Founding board member, Annette Hignight, is an experienced advocate for children, teens and adults affected by FASD, with a demonstrated history of working with relative caregivers and their children. She regularly conducts outreach throughout the greater Los Angeles area to inform and educate communities on FASD.
In 1980, Annette, then childless, took into her home a homeless, destitute young woman who had sought help from Annette’s church, and her infant son. After the mother disappeared without warning, the Los Angeles County Department of Children and Family Services (DCFS) eventually guided Annette and her husband to become licensed foster-adoptive parents for baby “Angel.”
As Angel grew, Annette realized that her son had a range of developmental challenges. They were finally recognized as being consistent with FASD. Now approaching middle-age, Angel still depends on his parents for behavioral support. He is a recovering alcoholic with a range of physical and psychological problems commonly associated with FASD.
In 2002, Angel’s then-girlfriend gave birth to a boy they couldn’t parent because of their substance abuse issues. Now divorced and facing her own health problems, Annette stepped up and became a relative caregiver for “Angel Jr.” Knowing that Little Angel was also prenatally exposed to alcohol like his parents, Annette declined the opportunity to adopt her grandson. She knew how financially draining caring for a child with a fetal alcohol condition could be, and how many social services he would need as he grew up.
But, from parenting Big Angel, Annette had learned a lot about the issues related to rearing a disabled child involved in the foster care system. While still assisting Big Angel, Annette continued to educate herself and worked tirelessly to get Little Angel the services he needed, including a diagnosis of FASD. In addition, Annette became a DCFS relative caregiver activist, helping other kinship caregivers, many of whom were taking care of grandchildren and great-grandchildren on a limited income, like she was.
Today, Little Angel is a teenager and has experienced loss and trauma in addition to FASD. But he is getting services, thanks to Annette, that Big Angel missed out on. Annette is an independent representative for a line of beauty and personal care products, and is an active, dynamic spokesperson and lay educator for the FASD Network of Southern California.

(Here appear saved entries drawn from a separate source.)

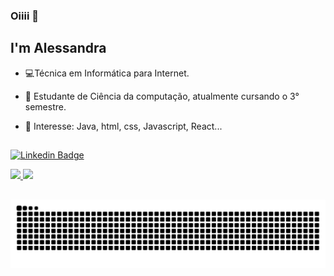 ### Oiiii 👋 

## I'm Alessandra 

- 💻Técnica em Informática para Internet.

- 🌱 Estudante de Ciência da computação, atualmente cursando o 3° semestre.

- 🤔 Interesse: Java, html, css, Javascript, React...
 ##
 [![Linkedin Badge](https://img.shields.io/badge/-LinkedIn-blue?style=flat-square&logo=Linkedin&logoColor=white&link=https://www.linkedin.com/in/isadora-rodrigues-stangarlin-48402b141/)](https://www.linkedin.com/in/alewssandra/)
 <div>
  <a href="https://github.com/alewssandra">
  <img height="180em" src="https://github-readme-stats.vercel.app/api?username=alewssandra&show_icons=true&theme=dracula&include_all_commits=true&count_private=true"/>
  <img height="180em" src="https://github-readme-stats.vercel.app/api/top-langs/?username=alewssandra&layout=compact&langs_count=7&theme=dracula"/>
</div>
 
  ##
 
  ![Snake animation](https://github.com/alewssandra/alewssandra/blob/output/github-contribution-grid-snake.svg)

Janis Reid is a long-term Southern California resident. She received her Bachelor of Science degree in Child and Family Development from Cal Poly San Luis Obispo and her Masters degree in Social Work from the University of Southern California. She is a Licensed Clinical Social Worker and worked for over 25 years in community mental health including direct service and management in School Based Mental Health, WRAP-Around services, Cal-Works, 0-5 programs, and Residential Treatment. Currently, she is in private practice focused on trauma, neuro-divergent individuals, and caregivers of children and youth. with FASD and special education needs. Janis is also certified by FASCETS as a trainer in the Neurobehavioral model of brain-based intervention. She has trained professionals and parents in groups and individual consultation.
Janis and her wife, Brenda, adopted a teenaged son out of the Los Angeles County foster care system who has an FASD. Their now young adult son has recently moved out on his own.